= Czekanowski distance =

Per-pixel quality metric

The Czekanowski distance (sometimes shortened as CZD) is a per-pixel quality metric that estimates quality or similarity by measuring differences between pixels. Because it compares vectors with strictly non-negative elements, it is often used to compare colored images, as color values cannot be negative. This different approach has a better correlation with subjective quality assessment than PSNR.

== Definition ==
Androutsos et al. give the Czekanowski coefficient as follows:

$d_z(i,j) = 1 - \frac{ 2\sum^{p}_{k=1} \text{min}(x_{ik},\ x_{jk})}{ \sum^{p}_{k=1}( x_{ik} + x_{jk} ) }$

Where a pixel $x_i$ is being compared to a pixel $x_j$ on the k-th band of color – usually one for each of red, green and blue.
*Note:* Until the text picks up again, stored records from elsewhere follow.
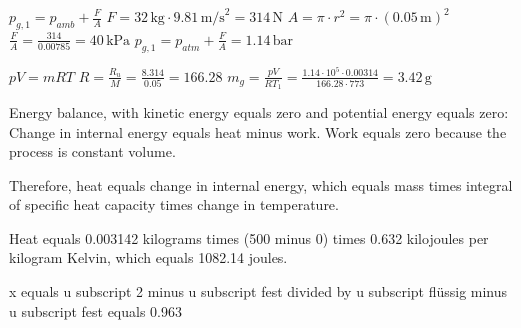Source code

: \( p_{g,1} = p_{amb} + \frac{F}{A} \)  
\( F = 32 \, \text{kg} \cdot 9.81 \, \text{m/s}^2 = 314 \, \text{N} \)  
\( A = \pi \cdot r^2 = \pi \cdot (0.05 \, \text{m})^2 \)  
\( \frac{F}{A} = \frac{314}{0.00785} = 40 \, \text{kPa} \)  
\( p_{g,1} = p_{atm} + \frac{F}{A} = 1.14 \, \text{bar} \)  

\( pV = mRT \)  
\( R = \frac{R_u}{M} = \frac{8.314}{0.05} = 166.28 \)  
\( m_g = \frac{pV}{RT_1} = \frac{1.14 \cdot 10^5 \cdot 0.00314}{166.28 \cdot 773} = 3.42 \, \text{g} \)

Energy balance, with kinetic energy equals zero and potential energy equals zero:  
Change in internal energy equals heat minus work.  
Work equals zero because the process is constant volume.  

Therefore, heat equals change in internal energy, which equals mass times integral of specific heat capacity times change in temperature.  

Heat equals 0.003142 kilograms times (500 minus 0) times 0.632 kilojoules per kilogram Kelvin, which equals 1082.14 joules.

x equals u subscript 2 minus u subscript fest divided by u subscript flüssig minus u subscript fest equals 0.963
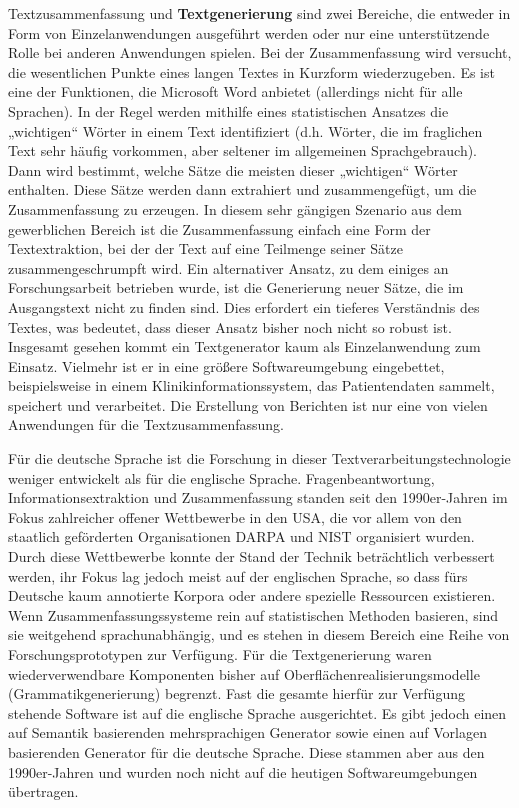 \documentclass[]{../../metanetpaper}
\begin{document}
\begin{Parallel}[c]{79mm}{78mm}
{Textzusammenfassung und \textbf{Textgenerierung} sind zwei Bereiche, die entweder in Form von Einzelanwendungen ausgeführt werden oder nur eine unterstützende Rolle bei anderen Anwendungen spielen. Bei der Zusammenfassung wird versucht, die wesentlichen Punkte eines langen Textes in Kurzform wiederzugeben. Es ist eine der Funktionen, die Microsoft Word anbietet (allerdings nicht für alle Sprachen). In der Regel werden mithilfe eines statistischen Ansatzes die „wichtigen“ Wörter in einem Text identifiziert (d.h. Wörter, die im fraglichen Text sehr häufig vorkommen, aber seltener im allgemeinen Sprachgebrauch). Dann wird bestimmt, welche Sätze die meisten dieser „wichtigen“ Wörter enthalten. Diese Sätze werden dann extrahiert und zusammengefügt, um die Zusammenfassung zu erzeugen. In diesem sehr gängigen Szenario aus dem gewerblichen Bereich ist die Zusammenfassung einfach eine Form der Textextraktion, bei der der Text auf eine Teilmenge seiner Sätze zusammengeschrumpft wird. Ein alternativer Ansatz, zu dem einiges an Forschungsarbeit betrieben wurde, ist die Generierung neuer Sätze, die im Ausgangstext nicht zu finden sind.  Dies erfordert ein tieferes Verständnis des Textes, was bedeutet, dass dieser Ansatz bisher noch nicht so robust ist. Insgesamt gesehen kommt ein Textgenerator kaum als Einzelanwendung zum Einsatz. Vielmehr ist er in eine größere Softwareumgebung eingebettet, beispielsweise in einem Klinikinformationssystem, das Patientendaten sammelt, speichert und verarbeitet. Die Erstellung von Berichten ist nur eine von vielen Anwendungen für die Textzusammenfassung. 

Für die deutsche Sprache ist die Forschung in dieser Textverarbeitungstechnologie weniger entwickelt als für die englische Sprache. Fragenbeantwortung, Informationsextraktion und Zusammenfassung standen seit den 1990er-Jahren im Fokus zahlreicher offener Wettbewerbe in den USA, die vor allem von den staatlich geförderten Organisationen DARPA und NIST organisiert wurden. Durch diese Wettbewerbe konnte der Stand der Technik beträchtlich verbessert werden, ihr Fokus lag jedoch meist auf der englischen Sprache, so dass fürs Deutsche kaum annotierte Korpora oder andere spezielle Ressourcen existieren. Wenn Zusammenfassungssysteme rein auf statistischen Methoden basieren, sind sie weitgehend sprachunabhängig, und es stehen in diesem Bereich eine Reihe von Forschungsprototypen zur Verfügung. Für die Textgenerierung waren wiederverwendbare Komponenten bisher auf Oberflächenrealisierungsmodelle (Grammatikgenerierung) begrenzt. Fast die gesamte hierfür zur Verfügung stehende Software ist auf die englische Sprache ausgerichtet. Es gibt jedoch einen auf Semantik basierenden mehrsprachigen Generator sowie einen auf Vorlagen basierenden Generator für die deutsche Sprache. Diese stammen aber aus den 1990er-Jahren und wurden noch nicht auf die heutigen Softwareumgebungen übertragen.
  }


\end{Parallel}
\end{document}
For a pixel matrix of size $M \times N$, the Czekanowski coefficient can be used in an arithmetic mean spanning all pixels to calculate the Czekanowski distance as follows:

$$\frac{1}{MN}\sum^{M-1}_{i=0}\sum^{N-1}_{j=0}\begin{pmatrix}1 - \frac{ 2\sum^{3}_{k=1} \text{min}(A_k(i,j),\ B_k(i,j))}{ \sum^{3}_{k=1}( A_k(i,j) + B_k(i, j) ) }\end{pmatrix}$$

Where $A_k(i,j)$ is the (i, j)-th pixel of the k-th band of a color image and, similarly, $B_k(i,j)$ is the pixel that it is being compared to.

== Uses ==
In the context of image forensics – for example, detecting if an image has been manipulated –, Rocha et al. report the Czekanowski distance is a popular choice for Color Filter Array (CFA) identification.